Il nuovo governo nel suo impegno può aiutarci. Deve sostenere rispettosamente il lavoro parlamentare per una nuova legge elettorale che superi le storture dell’Italicum e che offra un equilibrio vero tra rappresentanza e governabilità. E poi credo sia indispensabile dare subito il segno di una svolta sociale. Il segno che abbiamo capito. Dobbiamo provare a Recuperare il nostro elettorato popolare e di sinistra. È appeso ad un filo, provato da troppe scelte non comprese, scuola, voucher, tassa sulla casa tolta anche ai miliardari.

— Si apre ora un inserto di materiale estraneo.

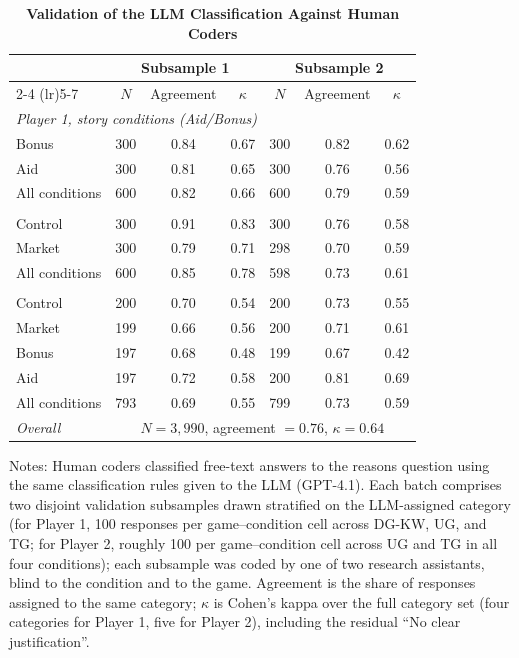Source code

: \begin{table}[!htbp]
\centering
\caption{\textbf{Validation of the LLM Classification Against Human Coders}}
\label{tab:llm_human_agreement}
\begin{tabular}{lcccccc}
\toprule
 & \multicolumn{3}{c}{Subsample 1} & \multicolumn{3}{c}{Subsample 2} \\
\cmidrule(lr){2-4} \cmidrule(lr){5-7}
 & $N$ & Agreement & $\kappa$ & $N$ & Agreement & $\kappa$ \\
\midrule
\multicolumn{7}{l}{\emph{Player 1, story conditions (Aid/Bonus)}} \\
\quad Bonus & 300 & 0.84 & 0.67 & 300 & 0.82 & 0.62 \\
\quad Aid & 300 & 0.81 & 0.65 & 300 & 0.76 & 0.56 \\
\quad All conditions & 600 & 0.82 & 0.66 & 600 & 0.79 & 0.59 \\
\addlinespace
\multicolumn{7}{l}{\emph{Player 1, Market/Control}} \\
\quad Control & 300 & 0.91 & 0.83 & 300 & 0.76 & 0.58 \\
\quad Market & 300 & 0.79 & 0.71 & 298 & 0.70 & 0.59 \\
\quad All conditions & 600 & 0.85 & 0.78 & 598 & 0.73 & 0.61 \\
\addlinespace
\multicolumn{7}{l}{\emph{Player 2, all conditions}} \\
\quad Control & 200 & 0.70 & 0.54 & 200 & 0.73 & 0.55 \\
\quad Market & 199 & 0.66 & 0.56 & 200 & 0.71 & 0.61 \\
\quad Bonus & 197 & 0.68 & 0.48 & 199 & 0.67 & 0.42 \\
\quad Aid & 197 & 0.72 & 0.58 & 200 & 0.81 & 0.69 \\
\quad All conditions & 793 & 0.69 & 0.55 & 799 & 0.73 & 0.59 \\
\addlinespace
\emph{Overall} & \multicolumn{6}{c}{$N=3,990$, agreement $=0.76$, $\kappa=0.64$} \\
\bottomrule
\end{tabular}
\begin{flushleft}
\footnotesize Notes: Human coders classified free-text answers to the reasons question using the same classification rules given to the LLM (GPT-4.1). Each batch comprises two disjoint validation subsamples drawn stratified on the LLM-assigned category (for Player 1, 100 responses per game--condition cell across DG-KW, UG, and TG\@; for Player 2, roughly 100 per game--condition cell across UG and TG in all four conditions); each subsample was coded by one of two research assistants, blind to the condition and to the game. Agreement is the share of responses assigned to the same category; $\kappa$ is Cohen's kappa over the full category set (four categories for Player 1, five for Player 2), including the residual ``No clear justification''.
\end{flushleft}
\end{table}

Abbiamo perso in questi anni una parte del nostro popolo. Un’altra ancora rischia di andar via se non cambiamo. Una parte consistente della nostra gente, come ci dicono tutti gli istituti di ricerca e da ultimo l’istituto Cattaneo, ha scelto il no. Si può far finta di non vedere, ma questa è la verità. Nel pd c’è stato chi ha scelto di rappresentarli. Questo oggi può aiutare il Pd a non chiudersi in se stesso. Ad evitare il suicidio di immaginare che la coalizione del si al referendum sia trasformabile in nuovo soggetto politico. Le prossime elezioni non si vinceranno senza convincere a star con noi almeno una parte di chi ha votato no. Questo dovrebbe dirlo il segretario del Pd. Oppure deve avere il coraggio di dirci con chiarezza il contrario. Senza nascondersi dietro gli insulti organizzati su internet o le manifestazioni promosse davanti al nazareno. Cioè che non c’è più spazio nel Pd per chi ha votato no. Ti dico sin da ora che puoi disporre del mio seggio tranquillamente. Credo di averlo già dimostrato in altri passaggi. Quello che invece non puoi fare, lo dico per me ma anche per tanti altri, è pretendere che si rinunci alle proprie idee. Perché così questo non sarebbe più il Pd.